→ **Your objective**:
Word for word, retype the lines from the one containing "winning at pollination" to the last line of the data below, both ends included.

→ **Data for processing**:
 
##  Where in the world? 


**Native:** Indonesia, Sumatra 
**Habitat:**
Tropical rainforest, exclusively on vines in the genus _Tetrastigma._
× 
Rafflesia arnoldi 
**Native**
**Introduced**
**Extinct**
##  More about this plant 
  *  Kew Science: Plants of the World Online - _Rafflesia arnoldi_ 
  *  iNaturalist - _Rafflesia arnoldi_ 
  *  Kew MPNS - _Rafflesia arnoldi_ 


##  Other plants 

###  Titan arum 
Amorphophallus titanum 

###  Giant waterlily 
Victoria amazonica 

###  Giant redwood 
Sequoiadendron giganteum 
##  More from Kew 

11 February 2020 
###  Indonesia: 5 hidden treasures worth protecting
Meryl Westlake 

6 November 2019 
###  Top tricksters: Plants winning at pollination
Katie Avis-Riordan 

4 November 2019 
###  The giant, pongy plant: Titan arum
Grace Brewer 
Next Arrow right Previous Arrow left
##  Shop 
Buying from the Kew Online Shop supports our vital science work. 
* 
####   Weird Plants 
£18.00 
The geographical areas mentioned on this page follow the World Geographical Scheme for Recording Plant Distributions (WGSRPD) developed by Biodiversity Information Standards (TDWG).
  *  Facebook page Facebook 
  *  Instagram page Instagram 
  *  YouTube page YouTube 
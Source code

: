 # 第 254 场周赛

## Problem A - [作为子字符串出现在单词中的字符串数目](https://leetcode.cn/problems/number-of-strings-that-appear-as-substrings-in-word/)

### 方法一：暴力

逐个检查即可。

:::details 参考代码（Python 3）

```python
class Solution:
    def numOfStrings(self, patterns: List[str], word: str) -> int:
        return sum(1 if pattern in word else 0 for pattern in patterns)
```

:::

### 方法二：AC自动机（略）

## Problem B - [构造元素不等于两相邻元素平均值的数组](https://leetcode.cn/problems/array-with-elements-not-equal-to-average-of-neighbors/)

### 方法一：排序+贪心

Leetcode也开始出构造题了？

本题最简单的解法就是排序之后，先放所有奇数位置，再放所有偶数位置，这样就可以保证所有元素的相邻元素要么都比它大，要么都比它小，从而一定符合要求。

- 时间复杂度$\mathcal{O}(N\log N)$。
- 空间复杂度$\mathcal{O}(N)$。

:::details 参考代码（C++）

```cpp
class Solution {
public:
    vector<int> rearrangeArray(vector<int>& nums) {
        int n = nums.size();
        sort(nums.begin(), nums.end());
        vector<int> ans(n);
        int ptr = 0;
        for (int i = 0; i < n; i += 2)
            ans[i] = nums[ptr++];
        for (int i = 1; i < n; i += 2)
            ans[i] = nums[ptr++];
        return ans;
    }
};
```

→ **Exercise solution**:
###  Top tricksters: Plants winning at pollination
Katie Avis-Riordan 

4 November 2019 
###  The giant, pongy plant: Titan arum
Grace Brewer 
Next Arrow right Previous Arrow left
##  Shop 
Buying from the Kew Online Shop supports our vital science work. 
* 
####   Weird Plants 
£18.00 
The geographical areas mentioned on this page follow the World Geographical Scheme for Recording Plant Distributions (WGSRPD) developed by Biodiversity Information Standards (TDWG).
  *  Facebook page Facebook 
  *  Instagram page Instagram 
  *  YouTube page YouTube 
Source code

: # 第 254 场周赛

## Problem A - [作为子字符串出现在单词中的字符串数目](https://leetcode.cn/problems/number-of-strings-that-appear-as-substrings-in-word/)

### 方法一：暴力

逐个检查即可。

:::details 参考代码（Python 3）

```python
class Solution:
    def numOfStrings(self, patterns: List[str], word: str) -> int:
        return sum(1 if pattern in word else 0 for pattern in patterns)
```

:::

### 方法二：AC自动机（略）

## Problem B - [构造元素不等于两相邻元素平均值的数组](https://leetcode.cn/problems/array-with-elements-not-equal-to-average-of-neighbors/)

### 方法一：排序+贪心

Leetcode也开始出构造题了？

本题最简单的解法就是排序之后，先放所有奇数位置，再放所有偶数位置，这样就可以保证所有元素的相邻元素要么都比它大，要么都比它小，从而一定符合要求。

- 时间复杂度$\mathcal{O}(N\log N)$。
- 空间复杂度$\mathcal{O}(N)$。

:::details 参考代码（C++）

```cpp
class Solution {
public:
    vector<int> rearrangeArray(vector<int>& nums) {
        int n = nums.size();
        sort(nums.begin(), nums.end());
        vector<int> ans(n);
        int ptr = 0;
        for (int i = 0; i < n; i += 2)
            ans[i] = nums[ptr++];
        for (int i = 1; i < n; i += 2)
            ans[i] = nums[ptr++];
        return ans;
    }
};
```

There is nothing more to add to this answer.